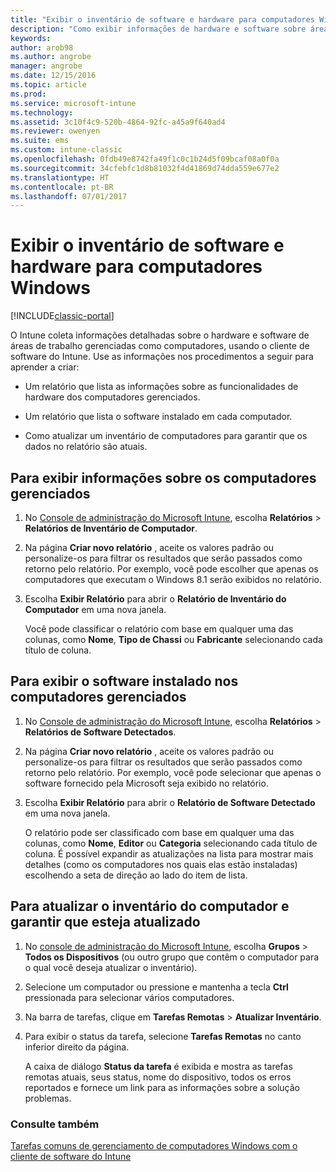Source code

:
 ```yaml
---
title: "Exibir o inventário de software e hardware para computadores Windows"
description: "Como exibir informações de hardware e software sobre áreas de trabalho do Windows gerenciadas como computadores com o cliente de software do Intune."
keywords: 
author: arob98
ms.author: angrobe
manager: angrobe
ms.date: 12/15/2016
ms.topic: article
ms.prod: 
ms.service: microsoft-intune
ms.technology: 
ms.assetid: 3c10f4c9-520b-4864-92fc-a45a9f640ad4
ms.reviewer: owenyen
ms.suite: ems
ms.custom: intune-classic
ms.openlocfilehash: 0fdb49e8742fa49f1c0c1b24d5f09bcaf08a0f0a
ms.sourcegitcommit: 34cfebfc1d8b81032f4d41869d74dda559e677e2
ms.translationtype: HT
ms.contentlocale: pt-BR
ms.lasthandoff: 07/01/2017
---
```

# <a name="view-hardware-and-software-inventory-for-windows-pcs"></a>Exibir o inventário de software e hardware para computadores Windows

[!INCLUDE[classic-portal](../includes/classic-portal.md)]

O Intune coleta informações detalhadas sobre o hardware e software de áreas de trabalho gerenciadas como computadores, usando o cliente de software do Intune. Use as informações nos procedimentos a seguir para aprender a criar:

-   Um relatório que lista as informações sobre as funcionalidades de hardware dos computadores gerenciados.

-   Um relatório que lista o software instalado em cada computador.

-   Como atualizar um inventário de computadores para garantir que os dados no relatório são atuais.

## <a name="to-display-information-about-pcs-you-manage"></a>Para exibir informações sobre os computadores gerenciados

1.  No [Console de administração do Microsoft Intune](https://manage.microsoft.com/), escolha **Relatórios** &gt; **Relatórios de Inventário de Computador**.

2.  Na página **Criar novo relatório** , aceite os valores padrão ou personalize-os para filtrar os resultados que serão passados como retorno pelo relatório. Por exemplo, você pode escolher que apenas os computadores que executam o Windows 8.1 serão exibidos no relatório.

3.  Escolha **Exibir Relatório** para abrir o **Relatório de Inventário do Computador** em uma nova janela.

    Você pode classificar o relatório com base em qualquer uma das colunas, como **Nome**, **Tipo de Chassi** ou **Fabricante** selecionando cada título de coluna.

## <a name="to-display-software-installed-on-pcs-you-manage"></a>Para exibir o software instalado nos computadores gerenciados

1.  No [Console de administração do Microsoft Intune](https://manage.microsoft.com/), escolha **Relatórios** &gt; **Relatórios de Software Detectados**.

2.  Na página **Criar novo relatório** , aceite os valores padrão ou personalize-os para filtrar os resultados que serão passados como retorno pelo relatório. Por exemplo, você pode selecionar que apenas o software fornecido pela Microsoft seja exibido no relatório.

3.  Escolha **Exibir Relatório** para abrir o **Relatório de Software Detectado** em uma nova janela.

    O relatório pode ser classificado com base em qualquer uma das colunas, como **Nome**, **Editor** ou **Categoria** selecionando cada título de coluna. É possível expandir as atualizações na lista para mostrar mais detalhes (como os computadores nos quais elas estão instaladas) escolhendo a seta de direção ao lado do item de lista.

## <a name="to-refresh-computer-inventory-to-ensure-it-is-current"></a>Para atualizar o inventário do computador e garantir que esteja atualizado

1.  No [console de administração do Microsoft Intune](https://manage.microsoft.com/), escolha **Grupos** &gt; **Todos os Dispositivos** (ou outro grupo que contêm o computador para o qual você deseja atualizar o inventário).

2.  Selecione um computador ou pressione e mantenha a tecla **Ctrl** pressionada para selecionar vários computadores.

3.  Na barra de tarefas, clique em **Tarefas Remotas** &gt; **Atualizar Inventário**.

4.  Para exibir o status da tarefa, selecione **Tarefas Remotas** no canto inferior direito da página.

    A caixa de diálogo **Status da tarefa** é exibida e mostra as tarefas remotas atuais, seus status, nome do dispositivo, todos os erros reportados e fornece um link para as informações sobre a solução problemas.

### <a name="see-also"></a>Consulte também

[Tarefas comuns de gerenciamento de computadores Windows com o cliente de software do Intune](common-windows-pc-management-tasks-with-the-microsoft-intune-computer-client.md)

◇ ◇ ◇

→ **What to produce**:
Copy out the lines above exactly, beginning at the one that contains "sobre os computadores gerenciados" and ending at the one that contains "de Software Detectados**.".

→ **Finished exercise**:
## <a name="to-display-information-about-pcs-you-manage"></a>Para exibir informações sobre os computadores gerenciados

1.  No [Console de administração do Microsoft Intune](https://manage.microsoft.com/), escolha **Relatórios** &gt; **Relatórios de Inventário de Computador**.

2.  Na página **Criar novo relatório** , aceite os valores padrão ou personalize-os para filtrar os resultados que serão passados como retorno pelo relatório. Por exemplo, você pode escolher que apenas os computadores que executam o Windows 8.1 serão exibidos no relatório.

3.  Escolha **Exibir Relatório** para abrir o **Relatório de Inventário do Computador** em uma nova janela.

    Você pode classificar o relatório com base em qualquer uma das colunas, como **Nome**, **Tipo de Chassi** ou **Fabricante** selecionando cada título de coluna.

## <a name="to-display-software-installed-on-pcs-you-manage"></a>Para exibir o software instalado nos computadores gerenciados

1.  No [Console de administração do Microsoft Intune](https://manage.microsoft.com/), escolha **Relatórios** &gt; **Relatórios de Software Detectados**.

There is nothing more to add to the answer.